Assigned task:
Copy out exactly the lines spanning the line with "- npm install react-bootstrap bootstrap" to the line with "- Décret n°58-358 1958-04-02", inclusive, from the data underneath, with no pictures.
──────── Available data
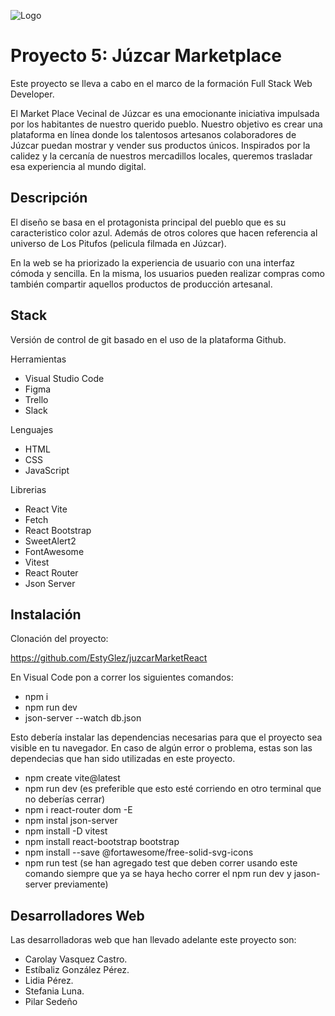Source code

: 
![Logo](https://i.postimg.cc/Wzv91k2d/Image20240305084918.png)


# Proyecto 5: Júzcar Marketplace

Este proyecto se lleva a cabo en el marco de la formación Full Stack Web Developer.

El Market Place Vecinal de Júzcar es una emocionante iniciativa impulsada por los habitantes de nuestro querido pueblo. Nuestro objetivo es crear una plataforma en línea donde los talentosos artesanos colaboradores de Júzcar puedan mostrar y vender sus productos únicos. Inspirados por la calidez y la cercanía de nuestros mercadillos locales, queremos trasladar esa experiencia al mundo digital.


## Descripción

El diseño se basa en el protagonista principal del pueblo que es su caracteristico color azul. Además de otros colores que hacen referencia al universo de Los Pitufos (pelicula filmada en Júzcar).

En la web se ha priorizado la experiencia de usuario con una interfaz cómoda y sencilla. En la misma, los usuarios pueden realizar compras como también compartir aquellos productos de producción artesanal.


## Stack

Versión de control de git basado en el uso de la plataforma Github.

Herramientas

- Visual Studio Code
- Figma
- Trello
- Slack

Lenguajes

- HTML
- CSS
- JavaScript

Librerias
- React Vite
- Fetch
- React Bootstrap
- SweetAlert2
- FontAwesome
- Vitest
- React Router
- Json Server


## Instalación

Clonación del proyecto:

https://github.com/EstyGlez/juzcarMarketReact

En Visual Code pon a correr los siguientes comandos:

- npm i
- npm run dev
- json-server --watch db.json

Esto debería instalar las dependencias necesarias para que el proyecto sea visible en tu navegador. En caso de algún error o problema, estas son las dependecias que han sido utilizadas en este proyecto.

- npm create vite@latest
- npm run dev (es preferible que esto esté corriendo en otro terminal que no deberías cerrar)
- npm i react-router dom -E
- npm instal json-server
- npm install -D vitest
- npm install react-bootstrap bootstrap
- npm install --save @fortawesome/free-solid-svg-icons
- npm run test (se han agregado test que deben correr usando este comando siempre que ya se haya hecho correr el npm run dev y jason-server previamente)

## Desarrolladores Web

Las desarrolladoras web que han llevado adelante este proyecto son:
- Carolay Vasquez Castro.
- Estíbaliz González Pérez.
- Lidia Pérez.
- Stefania Luna.
- Pilar Sedeño


 

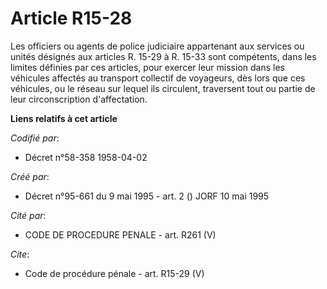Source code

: # Article R15-28

Les officiers ou agents de police judiciaire appartenant aux services ou unités désignés aux articles R. 15-29 à R. 15-33
sont compétents, dans les limites définies par ces articles, pour exercer leur mission dans les véhicules affectés au
transport collectif de voyageurs, dès lors que ces véhicules, ou le réseau sur lequel ils circulent, traversent tout ou
partie de leur circonscription d'affectation.

**Liens relatifs à cet article**

_Codifié par_:

  - Décret n°58-358 1958-04-02

_Créé par_:

  - Décret n°95-661 du 9 mai 1995 - art. 2 () JORF 10 mai 1995

_Cité par_:

  - CODE DE PROCEDURE PENALE - art. R261 (V)

_Cite_:

  - Code de procédure pénale - art. R15-29 (V)
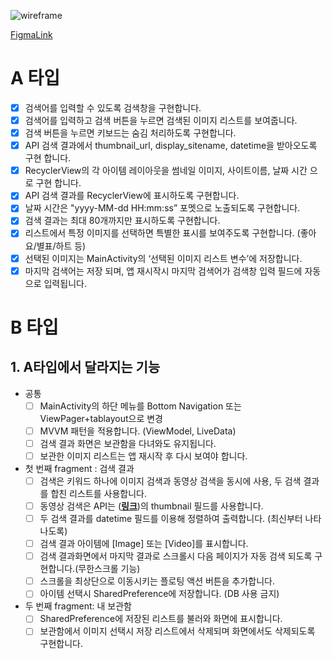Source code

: ![wireframe](https://github.com/Ohleesang/ImageSearchPageApp/assets/148442711/de5f6178-af66-45c9-85db-6ec52e1a581c)

[FigmaLink](https://www.figma.com/file/IR8yyToUoxLh21Mqz62Fv6/ImageSearchPageApp?type=design&node-id=0%3A1&mode=design&t=t7LsGqJoS4UNnFqB-1)

# A 타입
- [x] 검색어를 입력할 수 있도록 검색창을 구현합니다.
- [x] 검색어를 입력하고 검색 버튼을 누르면 검색된 이미지 리스트를 보여줍니다.
- [x] 검색 버튼을 누르면 키보드는 숨김 처리하도록 구현합니다.
- [x] API 검색 결과에서 thumbnail_url, display_sitename, datetime을 받아오도록 구현 합니다.
- [x] RecyclerView의 각 아이템 레이아웃을 썸네일 이미지, 사이트이름, 날짜 시간 으로 구현 합니다.
- [x] API 검색 결과를 RecyclerView에 표시하도록 구현합니다.
- [x] 날짜 시간은 "yyyy-MM-dd HH:mm:ss” 포멧으로 노출되도록 구현합니다.
- [x] 검색 결과는 최대 80개까지만 표시하도록 구현합니다.
- [x] 리스트에서 특정 이미지를 선택하면 특별한 표시를 보여주도록 구현합니다. (좋아요/별표/하트 등)
- [x] 선택된 이미지는 MainActivity의 ‘선택된 이미지 리스트 변수’에 저장합니다.
- [x] 마지막 검색어는 저장 되며, 앱 재시작시 마지막 검색어가 검색창 입력 필드에 자동으로 입력됩니다.

# B 타입
## 1.  A타입에서 달라지는 기능

- 공통
    - [ ]  MainActivity의 하단 메뉴를 Bottom Navigation 또는 ViewPager+tablayout으로 변경
    - [ ]  MVVM 패턴을 적용합니다. (ViewModel, LiveData)
    - [ ]  검색 결과 화면은 보관함을 다녀와도 유지됩니다.
    - [ ]  보관한 이미지 리스트는 앱 재시작 후 다시 보여야 합니다.
    
- 첫 번째 fragment : 검색 결과
    - [ ]  검색은 키워드 하나에 이미지 검색과 동영상 검색을 동시에 사용, 두 검색 결과를 합친 리스트를 사용합니다.
    - [ ]  동영상 검색은 API는 (**[링크](https://developers.kakao.com/docs/latest/ko/daum-search/dev-guide#search-video)**)의 thumbnail 필드를 사용합니다.
    - [ ]  두 검색 결과를 datetime 필드를 이용해 정렬하여 출력합니다. (최신부터 나타나도록)
    - [ ]  검색 결과 아이템에 [Image] 또는 [Video]를 표시합니다.
    - [ ]  검색 결과화면에서 마지막 결과로 스크롤시 다음 페이지가 자동 검색 되도록 구현합니다.(무한스크롤 기능)
    - [ ]  스크롤을 최상단으로 이동시키는 플로팅 액션 버튼을 추가합니다.
    - [ ]  아이템 선택시 SharedPreference에 저장합니다. (DB 사용 금지)
      
- 두 번째 fragment: 내 보관함
    - [ ]  SharedPreference에 저장된 리스트를 불러와 화면에 표시합니다.
    - [ ]  보관함에서 이미지 선택시 저장 리스트에서 삭제되며 화면에서도 삭제되도록 구현합니다.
────────────────
Reply:
- npm install react-bootstrap bootstrap
- npm install --save @fortawesome/free-solid-svg-icons
- npm run test (se han agregado test que deben correr usando este comando siempre que ya se haya hecho correr el npm run dev y jason-server previamente)

## Desarrolladores Web

Las desarrolladoras web que han llevado adelante este proyecto son:
- Carolay Vasquez Castro.
- Estíbaliz González Pérez.
- Lidia Pérez.
- Stefania Luna.
- Pilar Sedeño


 

Source code

: # Article R15-28

Les officiers ou agents de police judiciaire appartenant aux services ou unités désignés aux articles R. 15-29 à R. 15-33
sont compétents, dans les limites définies par ces articles, pour exercer leur mission dans les véhicules affectés au
transport collectif de voyageurs, dès lors que ces véhicules, ou le réseau sur lequel ils circulent, traversent tout ou
partie de leur circonscription d'affectation.

**Liens relatifs à cet article**

_Codifié par_:

  - Décret n°58-358 1958-04-02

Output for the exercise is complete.